> **EXERCISE MATERIALS**:
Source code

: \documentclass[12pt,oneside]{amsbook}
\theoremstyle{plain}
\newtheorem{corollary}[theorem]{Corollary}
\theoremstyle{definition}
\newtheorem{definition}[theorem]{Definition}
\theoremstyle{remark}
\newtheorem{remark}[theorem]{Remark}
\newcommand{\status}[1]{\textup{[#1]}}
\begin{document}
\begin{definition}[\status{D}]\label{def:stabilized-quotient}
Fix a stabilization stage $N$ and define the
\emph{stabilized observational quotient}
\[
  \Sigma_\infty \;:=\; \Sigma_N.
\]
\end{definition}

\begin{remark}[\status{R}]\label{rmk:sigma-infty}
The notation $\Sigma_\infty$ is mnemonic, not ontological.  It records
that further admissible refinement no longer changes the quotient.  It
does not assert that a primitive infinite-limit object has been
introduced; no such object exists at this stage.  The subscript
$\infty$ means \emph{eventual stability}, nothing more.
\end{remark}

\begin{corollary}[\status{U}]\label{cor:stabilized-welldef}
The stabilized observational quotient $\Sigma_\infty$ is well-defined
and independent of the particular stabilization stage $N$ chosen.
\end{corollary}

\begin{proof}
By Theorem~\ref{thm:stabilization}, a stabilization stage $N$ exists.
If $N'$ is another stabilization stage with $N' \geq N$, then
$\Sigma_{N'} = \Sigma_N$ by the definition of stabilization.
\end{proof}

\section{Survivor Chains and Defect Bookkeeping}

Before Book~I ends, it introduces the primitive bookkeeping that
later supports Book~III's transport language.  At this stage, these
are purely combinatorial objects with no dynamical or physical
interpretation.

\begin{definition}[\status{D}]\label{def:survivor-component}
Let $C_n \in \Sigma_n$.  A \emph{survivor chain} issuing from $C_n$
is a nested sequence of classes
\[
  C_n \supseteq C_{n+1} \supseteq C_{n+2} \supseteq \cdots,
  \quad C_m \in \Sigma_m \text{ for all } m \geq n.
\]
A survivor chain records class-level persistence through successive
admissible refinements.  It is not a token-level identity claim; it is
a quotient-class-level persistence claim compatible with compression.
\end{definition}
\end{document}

> **WORK TASK**: Please give all of the entries again, exactly as written.

> **YOUR SOLUTION**:
Source code

: \documentclass[12pt,oneside]{amsbook}
\theoremstyle{plain}
\newtheorem{corollary}[theorem]{Corollary}
\theoremstyle{definition}
\newtheorem{definition}[theorem]{Definition}
\theoremstyle{remark}
\newtheorem{remark}[theorem]{Remark}
\newcommand{\status}[1]{\textup{[#1]}}
\begin{document}
\begin{definition}[\status{D}]\label{def:stabilized-quotient}
Fix a stabilization stage $N$ and define the
\emph{stabilized observational quotient}
\[
  \Sigma_\infty \;:=\; \Sigma_N.
\]
\end{definition}

\begin{remark}[\status{R}]\label{rmk:sigma-infty}
The notation $\Sigma_\infty$ is mnemonic, not ontological.  It records
that further admissible refinement no longer changes the quotient.  It
does not assert that a primitive infinite-limit object has been
introduced; no such object exists at this stage.  The subscript
$\infty$ means \emph{eventual stability}, nothing more.
\end{remark}

\begin{corollary}[\status{U}]\label{cor:stabilized-welldef}
The stabilized observational quotient $\Sigma_\infty$ is well-defined
and independent of the particular stabilization stage $N$ chosen.
\end{corollary}

\begin{proof}
By Theorem~\ref{thm:stabilization}, a stabilization stage $N$ exists.
If $N'$ is another stabilization stage with $N' \geq N$, then
$\Sigma_{N'} = \Sigma_N$ by the definition of stabilization.
\end{proof}

\section{Survivor Chains and Defect Bookkeeping}

Before Book~I ends, it introduces the primitive bookkeeping that
later supports Book~III's transport language.  At this stage, these
are purely combinatorial objects with no dynamical or physical
interpretation.

\begin{definition}[\status{D}]\label{def:survivor-component}
Let $C_n \in \Sigma_n$.  A \emph{survivor chain} issuing from $C_n$
is a nested sequence of classes
\[
  C_n \supseteq C_{n+1} \supseteq C_{n+2} \supseteq \cdots,
  \quad C_m \in \Sigma_m \text{ for all } m \geq n.
\]
A survivor chain records class-level persistence through successive
admissible refinements.  It is not a token-level identity claim; it is
a quotient-class-level persistence claim compatible with compression.
\end{definition}
\end{document}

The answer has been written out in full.